Salvo ulteriori imprevisti, il Festival delle idee è salvo. In programma a Madrid dal 17 al 20 settembre, l’evento è giunto alla sua terza edizione e riunisce un centinaio di nomi della cultura spagnola e internazionale su diversi palchi sparsi per tutta la città. “Corpi” è il tema di quest’anno per “uno spazio di riflessione e dibattito civico”, scrivono gli organizzatori, “incentrato su una parola tanto originaria quanto inesauribile”. Il festival conta sul sostegno istituzionale di organi statali e regionali, ma anche su una congrua iniezione finanziaria da parte dei privati. Lo sponsor più visibile era la compagnia assicurativa Allianz, che dava il nome a uno dei palchi principali del festival su cui filosofi e artisti avrebbero portato le proprie idee. Però è subito scattato il boicottaggio. 

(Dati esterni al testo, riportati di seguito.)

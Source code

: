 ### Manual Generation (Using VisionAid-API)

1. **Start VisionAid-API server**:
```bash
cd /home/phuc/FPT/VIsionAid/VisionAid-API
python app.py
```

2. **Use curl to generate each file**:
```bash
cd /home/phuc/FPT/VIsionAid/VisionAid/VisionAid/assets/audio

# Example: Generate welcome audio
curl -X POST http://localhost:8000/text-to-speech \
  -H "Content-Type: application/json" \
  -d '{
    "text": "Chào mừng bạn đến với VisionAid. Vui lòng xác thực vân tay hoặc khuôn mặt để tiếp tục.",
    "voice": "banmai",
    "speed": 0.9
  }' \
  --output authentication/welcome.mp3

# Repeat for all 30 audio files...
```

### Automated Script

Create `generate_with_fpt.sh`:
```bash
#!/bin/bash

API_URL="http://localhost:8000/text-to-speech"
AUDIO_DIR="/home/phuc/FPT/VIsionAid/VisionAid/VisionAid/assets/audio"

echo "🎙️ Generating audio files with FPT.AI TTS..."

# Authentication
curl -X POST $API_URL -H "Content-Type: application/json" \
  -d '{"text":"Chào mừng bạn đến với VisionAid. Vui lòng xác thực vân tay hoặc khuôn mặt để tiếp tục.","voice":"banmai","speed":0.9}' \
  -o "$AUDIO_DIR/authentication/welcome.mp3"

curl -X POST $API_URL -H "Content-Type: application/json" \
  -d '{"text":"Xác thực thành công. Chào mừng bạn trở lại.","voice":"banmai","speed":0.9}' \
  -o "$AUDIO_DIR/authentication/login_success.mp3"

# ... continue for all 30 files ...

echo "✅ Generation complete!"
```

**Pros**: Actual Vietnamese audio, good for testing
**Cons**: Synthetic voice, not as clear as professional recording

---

Sulla base del rapporto della relatrice speciale Onu, Francesca Albanese, “Dall’economia di occupazione all’economia di genocidio”, molti intellettuali hanno scoperto che “il colosso tedesco delle assicurazioni è oggi il principale acquirente di titoli di stato israeliani, dunque il principale finanziatore del genocidio in corso”. Lo si legge nella lettera firmata da una trentina di loro, che hanno minacciato di disertare l’evento.

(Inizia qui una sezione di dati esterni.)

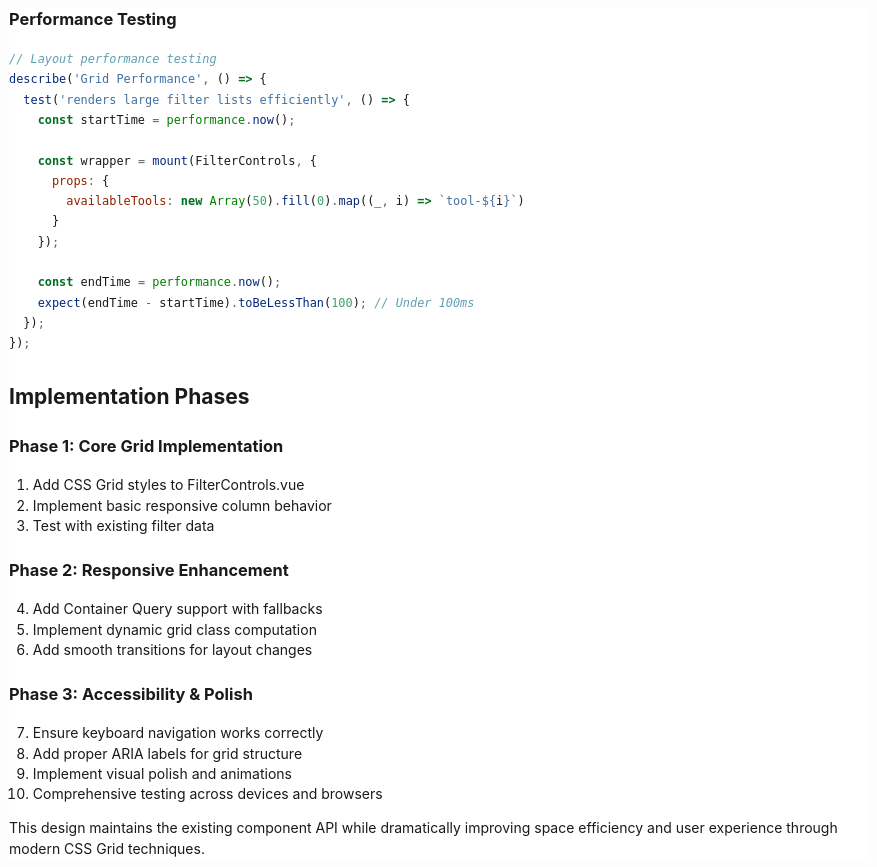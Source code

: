 ### Performance Testing

```javascript
// Layout performance testing
describe('Grid Performance', () => {
  test('renders large filter lists efficiently', () => {
    const startTime = performance.now();
    
    const wrapper = mount(FilterControls, {
      props: {
        availableTools: new Array(50).fill(0).map((_, i) => `tool-${i}`)
      }
    });
    
    const endTime = performance.now();
    expect(endTime - startTime).toBeLessThan(100); // Under 100ms
  });
});
```

## Implementation Phases

### Phase 1: Core Grid Implementation
1. Add CSS Grid styles to FilterControls.vue
2. Implement basic responsive column behavior
3. Test with existing filter data

### Phase 2: Responsive Enhancement
4. Add Container Query support with fallbacks
5. Implement dynamic grid class computation
6. Add smooth transitions for layout changes

### Phase 3: Accessibility & Polish
7. Ensure keyboard navigation works correctly
8. Add proper ARIA labels for grid structure  
9. Implement visual polish and animations
10. Comprehensive testing across devices and browsers

This design maintains the existing component API while dramatically improving space efficiency and user experience through modern CSS Grid techniques.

Ha fatto prima a ritirarsi lo sponsor, che in un comunicato respinge le accuse, rivendica “pratiche aziendali responsabili”, però dice: “Non vogliamo che questo dibattito distolga l’attenzione dal festival”. Un elegante “arrivederci”, insomma, ma si fa per dire, perché i boicottatori sottolineano che “né in queste, né in future edizioni” si possono accettare fondi di tale provenienza. “Prendiamo questa decisione sulla base della diversità di voci e di prospettive, pur essendo unides in una posizione comune di solidarietà con il popolo palestinese”. Unides non è un refuso, bensì la maniera “inclusiva” di scrivere “uniti” senza il maschile sovraesteso.
Non a caso, l’alleanza di intellettuali contro Allianz sembra una selezione internazionale di cultura intersezionale, che in aree geografiche distanti, dove non sarebbe tollerata, ha scelto senza esitazioni da che parte stare. Fra le prime firme c’è quella del filosofo trans Paul B. Preciado, autore del Manifesto controsessuale, che, partendo dagli studi di Michel Foucault e Judith Butler, punta a “decostruire l’eteronormatività”. C’è la filosofa argentina Carolina Meloni, che in un’intervista di un paio d’anni fa a El País diceva: “La teoria femminista è ancora troppo legata a un modo di pensare fallico”. E ancora la scrittrice trans Alana S. Portero, autrice di La cattiva abitudine (edito in Italia da Mondadori), di cui Pedro Almodóvar ha detto: “Ne consiglio la lettura per farsi un’idea di quanta sofferenza, quanto dolore e quanto rischio comporti il fatto di nascere nel corpo sbagliato”.
Più scarso l’interesse nei confronti di chi nasca o si trovi a passare nella strada sbagliata fra quelle prese di mira nel 2023 da Hamas. Ed è un peccato che in un Festival delle idee nessuno si sforzi di trovare un’idea originale su come conciliare, senza boicottaggi preliminari, due popoli e due stati, possibilmente entrambi aperti alla “decostruzione dell’eteronormatività”. Resta il buco finanziario lasciato da Allianz, ammesso a malincuore dagli organizzatori. Ne sa qualcosa Pedro Sánchez, che voleva una legge per proibire scambi commerciali di armi o materiale dual use con Israele. Approvata a ottobre del 2025, la legge fu sospesa a Natale, perché Airbus avvisò che migliaia di posti di lavoro erano a rischio.